The cost of inflation on the over 55s is greater than official figures show, according to the Silver RPI launched today by Age UK Enterprises.
The Silver RPI shows that since the beginning of 2008, those aged over 55 have experienced price rises at almost two per cent above that suggested by headline RPI figures. This rises to four per cent above headline RPI for those over 75. The gap between real and headline inflation over that period has cost the average 60 year old £620 a year, rising to over £700 for someone aged between 65 and 69.
The primary reason for this has been the fall in mortgage interest rates which has had less effect on those in later life who are less likely to carry mortgage debt. This means that overall costs for those in later life have not reduced as greatly as for the population as a whole and, in addition, they have faced cost increases on items where they spend proportionally more such as utilities.
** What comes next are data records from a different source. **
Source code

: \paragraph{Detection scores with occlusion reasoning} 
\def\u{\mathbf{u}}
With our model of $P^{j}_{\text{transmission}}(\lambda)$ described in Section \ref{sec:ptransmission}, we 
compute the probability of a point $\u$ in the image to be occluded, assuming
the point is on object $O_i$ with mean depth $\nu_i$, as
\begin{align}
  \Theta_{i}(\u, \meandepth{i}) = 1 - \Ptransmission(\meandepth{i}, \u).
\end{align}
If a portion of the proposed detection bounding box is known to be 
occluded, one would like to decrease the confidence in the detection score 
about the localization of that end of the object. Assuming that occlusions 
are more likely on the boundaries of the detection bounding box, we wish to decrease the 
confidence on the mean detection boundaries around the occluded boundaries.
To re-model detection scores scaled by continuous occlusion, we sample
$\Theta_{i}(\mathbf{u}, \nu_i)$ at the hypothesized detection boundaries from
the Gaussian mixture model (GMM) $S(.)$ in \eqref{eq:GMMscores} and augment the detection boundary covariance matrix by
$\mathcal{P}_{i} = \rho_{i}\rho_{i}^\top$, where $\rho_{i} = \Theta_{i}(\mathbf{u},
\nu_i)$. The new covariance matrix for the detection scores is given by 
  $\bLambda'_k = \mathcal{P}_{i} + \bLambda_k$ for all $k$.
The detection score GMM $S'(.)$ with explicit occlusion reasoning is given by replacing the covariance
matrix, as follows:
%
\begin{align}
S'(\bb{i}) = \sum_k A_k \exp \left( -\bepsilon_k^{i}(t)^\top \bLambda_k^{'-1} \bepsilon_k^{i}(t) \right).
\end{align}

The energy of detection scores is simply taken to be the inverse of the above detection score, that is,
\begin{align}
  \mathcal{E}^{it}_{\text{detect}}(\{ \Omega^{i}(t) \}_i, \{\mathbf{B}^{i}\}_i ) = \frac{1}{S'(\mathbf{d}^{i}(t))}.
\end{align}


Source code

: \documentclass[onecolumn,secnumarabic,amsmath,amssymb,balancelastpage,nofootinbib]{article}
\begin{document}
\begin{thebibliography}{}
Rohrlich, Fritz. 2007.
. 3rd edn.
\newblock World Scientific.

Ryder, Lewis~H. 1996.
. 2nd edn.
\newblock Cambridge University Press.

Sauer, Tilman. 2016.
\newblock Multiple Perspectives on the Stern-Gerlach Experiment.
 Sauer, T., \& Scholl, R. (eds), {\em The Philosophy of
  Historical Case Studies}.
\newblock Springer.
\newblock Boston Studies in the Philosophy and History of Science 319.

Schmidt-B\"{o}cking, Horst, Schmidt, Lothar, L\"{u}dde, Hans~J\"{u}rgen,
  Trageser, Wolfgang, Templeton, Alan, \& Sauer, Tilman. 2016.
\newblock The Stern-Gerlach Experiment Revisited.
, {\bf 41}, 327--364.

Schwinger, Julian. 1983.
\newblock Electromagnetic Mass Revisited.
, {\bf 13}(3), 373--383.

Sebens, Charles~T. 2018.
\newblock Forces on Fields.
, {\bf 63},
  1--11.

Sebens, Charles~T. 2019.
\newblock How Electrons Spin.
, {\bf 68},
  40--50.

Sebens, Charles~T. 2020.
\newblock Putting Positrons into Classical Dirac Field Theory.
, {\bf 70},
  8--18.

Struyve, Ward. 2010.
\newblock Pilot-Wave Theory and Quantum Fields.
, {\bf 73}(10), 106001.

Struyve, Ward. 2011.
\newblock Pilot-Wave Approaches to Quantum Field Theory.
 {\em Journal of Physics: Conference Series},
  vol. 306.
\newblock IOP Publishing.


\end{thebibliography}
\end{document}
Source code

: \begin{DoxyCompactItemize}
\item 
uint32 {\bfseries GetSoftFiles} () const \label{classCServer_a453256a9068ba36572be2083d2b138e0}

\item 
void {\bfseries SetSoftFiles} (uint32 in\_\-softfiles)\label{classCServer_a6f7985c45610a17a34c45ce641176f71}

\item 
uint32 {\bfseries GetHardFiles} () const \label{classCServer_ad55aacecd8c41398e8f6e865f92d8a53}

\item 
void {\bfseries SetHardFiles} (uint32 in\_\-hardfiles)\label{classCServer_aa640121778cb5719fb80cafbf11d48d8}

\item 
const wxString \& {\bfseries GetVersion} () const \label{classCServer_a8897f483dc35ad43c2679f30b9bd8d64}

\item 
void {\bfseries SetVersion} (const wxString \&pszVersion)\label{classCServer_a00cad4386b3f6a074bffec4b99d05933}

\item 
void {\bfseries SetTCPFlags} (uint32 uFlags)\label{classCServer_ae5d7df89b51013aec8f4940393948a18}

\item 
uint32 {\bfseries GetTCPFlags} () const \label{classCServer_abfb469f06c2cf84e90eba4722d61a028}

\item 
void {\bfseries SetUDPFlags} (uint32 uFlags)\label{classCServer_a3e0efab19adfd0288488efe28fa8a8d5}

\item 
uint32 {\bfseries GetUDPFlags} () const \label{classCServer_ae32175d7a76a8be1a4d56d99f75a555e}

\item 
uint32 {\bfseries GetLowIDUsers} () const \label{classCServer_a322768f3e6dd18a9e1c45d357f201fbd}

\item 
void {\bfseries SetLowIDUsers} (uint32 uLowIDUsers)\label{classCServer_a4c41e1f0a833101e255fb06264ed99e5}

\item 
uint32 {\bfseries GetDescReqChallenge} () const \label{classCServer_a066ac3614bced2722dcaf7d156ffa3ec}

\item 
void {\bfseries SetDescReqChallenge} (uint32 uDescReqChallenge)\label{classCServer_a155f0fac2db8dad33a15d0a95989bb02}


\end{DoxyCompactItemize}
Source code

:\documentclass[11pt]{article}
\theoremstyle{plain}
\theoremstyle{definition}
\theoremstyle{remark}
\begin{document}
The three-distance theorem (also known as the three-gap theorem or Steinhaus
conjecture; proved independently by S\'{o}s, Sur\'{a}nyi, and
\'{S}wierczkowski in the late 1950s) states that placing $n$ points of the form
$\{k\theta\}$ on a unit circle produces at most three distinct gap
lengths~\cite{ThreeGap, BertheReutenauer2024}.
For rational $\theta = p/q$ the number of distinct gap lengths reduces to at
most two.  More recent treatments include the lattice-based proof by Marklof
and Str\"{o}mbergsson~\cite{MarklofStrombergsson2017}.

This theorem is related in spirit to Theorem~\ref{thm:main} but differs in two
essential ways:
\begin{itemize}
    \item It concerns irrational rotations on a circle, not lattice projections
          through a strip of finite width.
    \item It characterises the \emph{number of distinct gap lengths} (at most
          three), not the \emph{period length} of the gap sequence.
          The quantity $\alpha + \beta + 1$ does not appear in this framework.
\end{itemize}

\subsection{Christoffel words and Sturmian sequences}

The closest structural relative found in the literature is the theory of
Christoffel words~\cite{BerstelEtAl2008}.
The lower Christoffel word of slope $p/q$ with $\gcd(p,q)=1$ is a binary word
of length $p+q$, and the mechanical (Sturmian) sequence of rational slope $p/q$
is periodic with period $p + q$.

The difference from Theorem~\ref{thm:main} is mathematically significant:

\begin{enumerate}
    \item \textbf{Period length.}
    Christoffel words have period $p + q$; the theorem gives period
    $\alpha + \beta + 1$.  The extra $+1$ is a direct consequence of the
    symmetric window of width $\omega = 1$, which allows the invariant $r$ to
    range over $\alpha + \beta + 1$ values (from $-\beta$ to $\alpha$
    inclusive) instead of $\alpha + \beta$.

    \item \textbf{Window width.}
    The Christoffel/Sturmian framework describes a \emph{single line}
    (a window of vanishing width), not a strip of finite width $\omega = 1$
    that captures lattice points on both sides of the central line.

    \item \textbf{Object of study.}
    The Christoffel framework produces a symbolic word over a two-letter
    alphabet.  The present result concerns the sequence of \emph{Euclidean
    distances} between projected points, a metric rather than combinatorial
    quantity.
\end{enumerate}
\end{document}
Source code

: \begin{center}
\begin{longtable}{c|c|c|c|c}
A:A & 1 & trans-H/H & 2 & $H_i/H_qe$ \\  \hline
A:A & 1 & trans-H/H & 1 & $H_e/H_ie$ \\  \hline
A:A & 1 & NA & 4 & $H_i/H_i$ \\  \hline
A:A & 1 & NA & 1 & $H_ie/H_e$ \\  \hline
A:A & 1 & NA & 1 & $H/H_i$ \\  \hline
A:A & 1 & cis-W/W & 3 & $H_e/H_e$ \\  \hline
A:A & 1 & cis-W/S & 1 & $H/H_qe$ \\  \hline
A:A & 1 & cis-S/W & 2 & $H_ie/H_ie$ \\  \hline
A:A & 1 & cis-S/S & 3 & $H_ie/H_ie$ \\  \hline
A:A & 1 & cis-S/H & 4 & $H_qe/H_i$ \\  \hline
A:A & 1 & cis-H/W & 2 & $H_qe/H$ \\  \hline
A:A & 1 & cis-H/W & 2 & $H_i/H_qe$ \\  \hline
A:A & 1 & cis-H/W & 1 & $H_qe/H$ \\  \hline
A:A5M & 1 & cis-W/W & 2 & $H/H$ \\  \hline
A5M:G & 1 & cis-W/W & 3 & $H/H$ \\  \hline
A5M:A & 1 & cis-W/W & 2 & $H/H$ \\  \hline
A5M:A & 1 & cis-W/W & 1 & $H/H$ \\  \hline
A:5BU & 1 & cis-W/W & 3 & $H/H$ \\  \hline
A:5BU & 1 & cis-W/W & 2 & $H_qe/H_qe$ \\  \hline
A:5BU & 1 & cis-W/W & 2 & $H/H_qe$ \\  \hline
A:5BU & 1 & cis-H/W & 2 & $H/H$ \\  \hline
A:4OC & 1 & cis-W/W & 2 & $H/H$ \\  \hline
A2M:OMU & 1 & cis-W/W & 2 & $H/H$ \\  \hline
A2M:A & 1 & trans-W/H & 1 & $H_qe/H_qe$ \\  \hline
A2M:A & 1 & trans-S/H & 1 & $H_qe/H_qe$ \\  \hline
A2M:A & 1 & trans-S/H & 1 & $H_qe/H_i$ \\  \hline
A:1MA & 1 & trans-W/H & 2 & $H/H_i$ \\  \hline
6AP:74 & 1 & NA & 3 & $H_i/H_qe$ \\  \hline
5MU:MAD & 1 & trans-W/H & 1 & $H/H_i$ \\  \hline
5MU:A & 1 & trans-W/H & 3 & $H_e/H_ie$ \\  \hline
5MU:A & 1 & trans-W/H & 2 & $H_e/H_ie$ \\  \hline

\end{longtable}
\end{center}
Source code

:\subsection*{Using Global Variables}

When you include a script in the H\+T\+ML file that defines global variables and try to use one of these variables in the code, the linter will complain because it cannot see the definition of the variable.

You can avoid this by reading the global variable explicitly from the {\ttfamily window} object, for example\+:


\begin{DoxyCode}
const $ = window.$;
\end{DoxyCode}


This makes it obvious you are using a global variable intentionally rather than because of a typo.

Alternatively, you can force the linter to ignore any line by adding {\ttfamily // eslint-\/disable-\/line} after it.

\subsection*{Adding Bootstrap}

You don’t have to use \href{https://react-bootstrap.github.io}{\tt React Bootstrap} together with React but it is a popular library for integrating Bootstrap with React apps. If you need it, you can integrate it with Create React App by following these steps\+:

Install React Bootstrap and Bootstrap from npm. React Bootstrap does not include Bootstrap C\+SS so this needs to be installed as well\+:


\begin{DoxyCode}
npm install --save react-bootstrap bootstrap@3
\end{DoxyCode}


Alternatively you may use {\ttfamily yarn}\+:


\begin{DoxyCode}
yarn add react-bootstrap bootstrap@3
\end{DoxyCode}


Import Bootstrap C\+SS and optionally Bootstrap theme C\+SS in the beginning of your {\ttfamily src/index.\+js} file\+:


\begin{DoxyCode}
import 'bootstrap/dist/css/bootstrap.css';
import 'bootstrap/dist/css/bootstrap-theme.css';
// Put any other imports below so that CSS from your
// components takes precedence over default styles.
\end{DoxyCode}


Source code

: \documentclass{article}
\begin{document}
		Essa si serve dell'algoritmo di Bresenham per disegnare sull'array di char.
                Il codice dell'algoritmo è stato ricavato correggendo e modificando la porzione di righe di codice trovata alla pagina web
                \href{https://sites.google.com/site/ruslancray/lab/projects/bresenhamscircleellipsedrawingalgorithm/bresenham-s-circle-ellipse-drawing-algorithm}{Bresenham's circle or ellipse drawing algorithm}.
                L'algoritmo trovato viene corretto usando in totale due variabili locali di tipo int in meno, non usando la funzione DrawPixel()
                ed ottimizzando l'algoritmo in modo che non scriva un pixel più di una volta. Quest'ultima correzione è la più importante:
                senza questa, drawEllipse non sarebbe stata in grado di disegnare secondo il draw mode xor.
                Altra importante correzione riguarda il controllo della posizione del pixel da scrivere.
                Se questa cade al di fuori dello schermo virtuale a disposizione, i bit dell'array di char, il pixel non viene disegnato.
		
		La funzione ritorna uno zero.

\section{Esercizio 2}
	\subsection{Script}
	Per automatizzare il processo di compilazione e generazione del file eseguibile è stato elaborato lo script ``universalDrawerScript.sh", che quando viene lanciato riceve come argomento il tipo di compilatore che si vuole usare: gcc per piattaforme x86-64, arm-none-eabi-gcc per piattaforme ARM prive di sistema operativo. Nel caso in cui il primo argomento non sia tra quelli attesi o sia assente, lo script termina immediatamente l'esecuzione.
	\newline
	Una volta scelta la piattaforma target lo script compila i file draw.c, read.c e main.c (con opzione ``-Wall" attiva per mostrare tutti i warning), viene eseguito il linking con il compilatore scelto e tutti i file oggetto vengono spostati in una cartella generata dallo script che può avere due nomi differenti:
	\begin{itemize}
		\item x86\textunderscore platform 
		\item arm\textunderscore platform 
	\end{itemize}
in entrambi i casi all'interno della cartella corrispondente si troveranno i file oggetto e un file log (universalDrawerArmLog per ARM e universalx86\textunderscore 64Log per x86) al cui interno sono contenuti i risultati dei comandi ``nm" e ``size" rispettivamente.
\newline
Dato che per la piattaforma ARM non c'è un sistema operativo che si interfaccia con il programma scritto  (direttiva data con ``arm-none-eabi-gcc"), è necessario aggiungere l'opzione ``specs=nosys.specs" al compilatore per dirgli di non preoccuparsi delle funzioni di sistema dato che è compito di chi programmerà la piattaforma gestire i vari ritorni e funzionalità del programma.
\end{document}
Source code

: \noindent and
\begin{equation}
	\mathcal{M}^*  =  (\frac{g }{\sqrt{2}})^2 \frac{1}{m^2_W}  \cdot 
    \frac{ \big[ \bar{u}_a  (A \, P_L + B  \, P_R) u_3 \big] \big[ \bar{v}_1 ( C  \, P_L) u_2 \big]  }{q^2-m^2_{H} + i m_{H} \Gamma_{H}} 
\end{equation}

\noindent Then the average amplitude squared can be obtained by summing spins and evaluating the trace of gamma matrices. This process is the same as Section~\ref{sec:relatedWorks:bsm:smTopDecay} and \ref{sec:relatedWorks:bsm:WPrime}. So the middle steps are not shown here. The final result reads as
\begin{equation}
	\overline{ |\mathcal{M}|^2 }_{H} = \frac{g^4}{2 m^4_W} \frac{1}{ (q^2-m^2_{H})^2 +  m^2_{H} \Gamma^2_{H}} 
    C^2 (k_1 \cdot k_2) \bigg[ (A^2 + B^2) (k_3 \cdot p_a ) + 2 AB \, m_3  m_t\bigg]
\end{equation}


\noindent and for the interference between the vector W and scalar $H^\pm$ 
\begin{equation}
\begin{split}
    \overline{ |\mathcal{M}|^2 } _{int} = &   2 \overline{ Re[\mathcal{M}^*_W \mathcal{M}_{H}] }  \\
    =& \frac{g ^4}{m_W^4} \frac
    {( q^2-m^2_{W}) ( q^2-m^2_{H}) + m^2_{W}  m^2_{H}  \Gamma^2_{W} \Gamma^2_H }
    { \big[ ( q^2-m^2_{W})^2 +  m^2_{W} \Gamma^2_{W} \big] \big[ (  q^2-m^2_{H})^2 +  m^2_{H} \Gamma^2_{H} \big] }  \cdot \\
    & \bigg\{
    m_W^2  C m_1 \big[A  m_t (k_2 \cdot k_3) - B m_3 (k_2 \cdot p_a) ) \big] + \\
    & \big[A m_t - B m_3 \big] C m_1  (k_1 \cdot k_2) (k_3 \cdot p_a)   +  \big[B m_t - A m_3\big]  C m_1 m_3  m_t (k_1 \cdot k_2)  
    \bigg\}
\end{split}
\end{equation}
The situation is also made worse on those in later life by the fact that the return on their savings has been eroded by low interest rates which coupled with rising commodity and food prices is putting their personal finances under pressure, as Gordon Morris, Managing Director, Age UK Enterprises, points out:
“In the aftermath of a global recession many households are struggling with their finances but, as revealed by the Silver RPI, those in later life are disproportionately affected, particularly in recent times. The impact of inflation on over 55s has been substantially underestimated and it worsens as you age, with over 75s experiencing cost rises on average four per cent above official measures.”
“For a typical over 60 year old, it means they are on average more than £620 a year worse off than previously thought.”